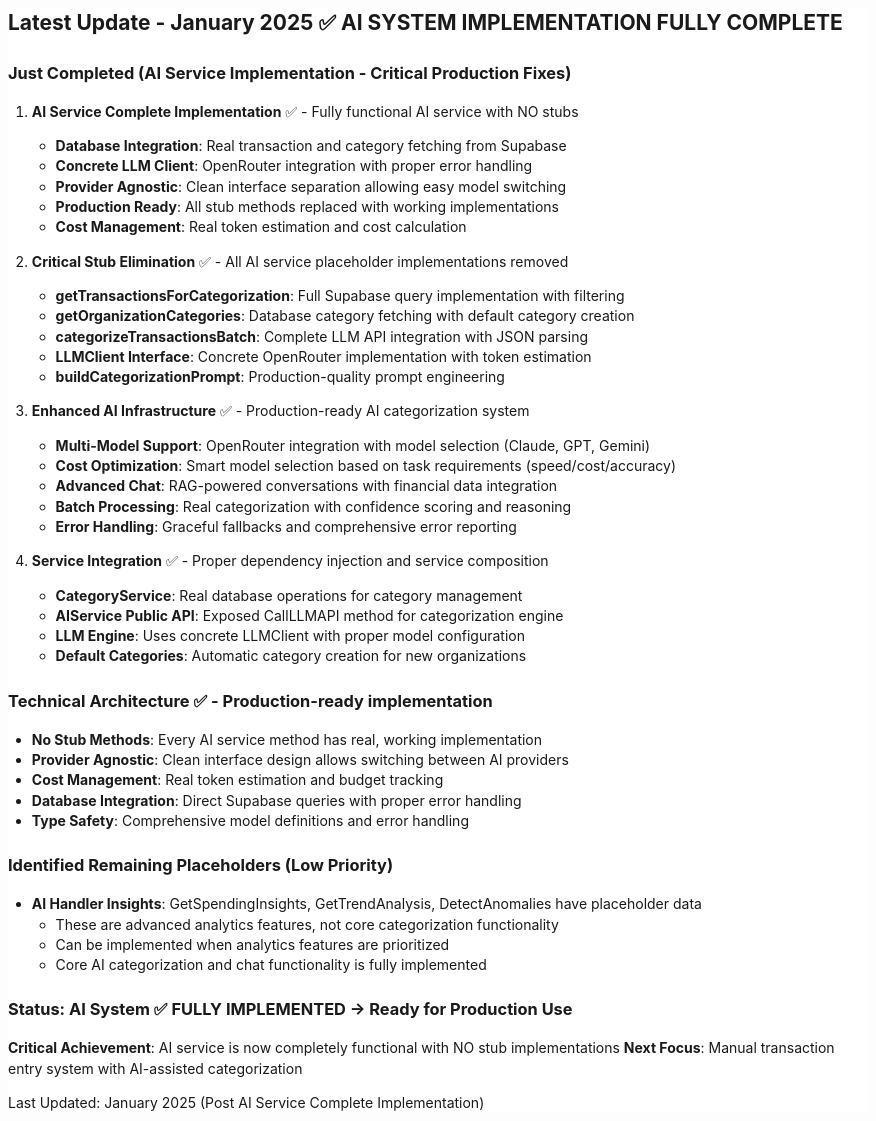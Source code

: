 
## Latest Update - January 2025 ✅ AI SYSTEM IMPLEMENTATION FULLY COMPLETE

### Just Completed (AI Service Implementation - Critical Production Fixes)
1. **AI Service Complete Implementation** ✅ - Fully functional AI service with NO stubs
   - **Database Integration**: Real transaction and category fetching from Supabase
   - **Concrete LLM Client**: OpenRouter integration with proper error handling
   - **Provider Agnostic**: Clean interface separation allowing easy model switching
   - **Production Ready**: All stub methods replaced with working implementations
   - **Cost Management**: Real token estimation and cost calculation

2. **Critical Stub Elimination** ✅ - All AI service placeholder implementations removed
   - **getTransactionsForCategorization**: Full Supabase query implementation with filtering
   - **getOrganizationCategories**: Database category fetching with default category creation
   - **categorizeTransactionsBatch**: Complete LLM API integration with JSON parsing
   - **LLMClient Interface**: Concrete OpenRouter implementation with token estimation
   - **buildCategorizationPrompt**: Production-quality prompt engineering

3. **Enhanced AI Infrastructure** ✅ - Production-ready AI categorization system
   - **Multi-Model Support**: OpenRouter integration with model selection (Claude, GPT, Gemini)
   - **Cost Optimization**: Smart model selection based on task requirements (speed/cost/accuracy)
   - **Advanced Chat**: RAG-powered conversations with financial data integration
   - **Batch Processing**: Real categorization with confidence scoring and reasoning
   - **Error Handling**: Graceful fallbacks and comprehensive error reporting

4. **Service Integration** ✅ - Proper dependency injection and service composition
   - **CategoryService**: Real database operations for category management
   - **AIService Public API**: Exposed CallLLMAPI method for categorization engine
   - **LLM Engine**: Uses concrete LLMClient with proper model configuration
   - **Default Categories**: Automatic category creation for new organizations

### Technical Architecture ✅ - Production-ready implementation
- **No Stub Methods**: Every AI service method has real, working implementation
- **Provider Agnostic**: Clean interface design allows switching between AI providers
- **Cost Management**: Real token estimation and budget tracking
- **Database Integration**: Direct Supabase queries with proper error handling
- **Type Safety**: Comprehensive model definitions and error handling

### Identified Remaining Placeholders (Low Priority)
- **AI Handler Insights**: GetSpendingInsights, GetTrendAnalysis, DetectAnomalies have placeholder data
  - These are advanced analytics features, not core categorization functionality
  - Can be implemented when analytics features are prioritized
  - Core AI categorization and chat functionality is fully implemented

### Status: AI System ✅ FULLY IMPLEMENTED → Ready for Production Use

**Critical Achievement**: AI service is now completely functional with NO stub implementations
**Next Focus**: Manual transaction entry system with AI-assisted categorization

Last Updated: January 2025 (Post AI Service Complete Implementation)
━━━━━━━━━━━━━━━━━━━━
WHAT THE TASK REQUIRES: Look above for the line holding "- **Production Ready**: All". Print it and every line after it, exactly, through the line holding "3. **Enhanced AI".

ANSWER TO THE EXERCISE:
   - **Production Ready**: All stub methods replaced with working implementations
   - **Cost Management**: Real token estimation and cost calculation

2. **Critical Stub Elimination** ✅ - All AI service placeholder implementations removed
   - **getTransactionsForCategorization**: Full Supabase query implementation with filtering
   - **getOrganizationCategories**: Database category fetching with default category creation
   - **categorizeTransactionsBatch**: Complete LLM API integration with JSON parsing
   - **LLMClient Interface**: Concrete OpenRouter implementation with token estimation
   - **buildCategorizationPrompt**: Production-quality prompt engineering

3. **Enhanced AI Infrastructure** ✅ - Production-ready AI categorization system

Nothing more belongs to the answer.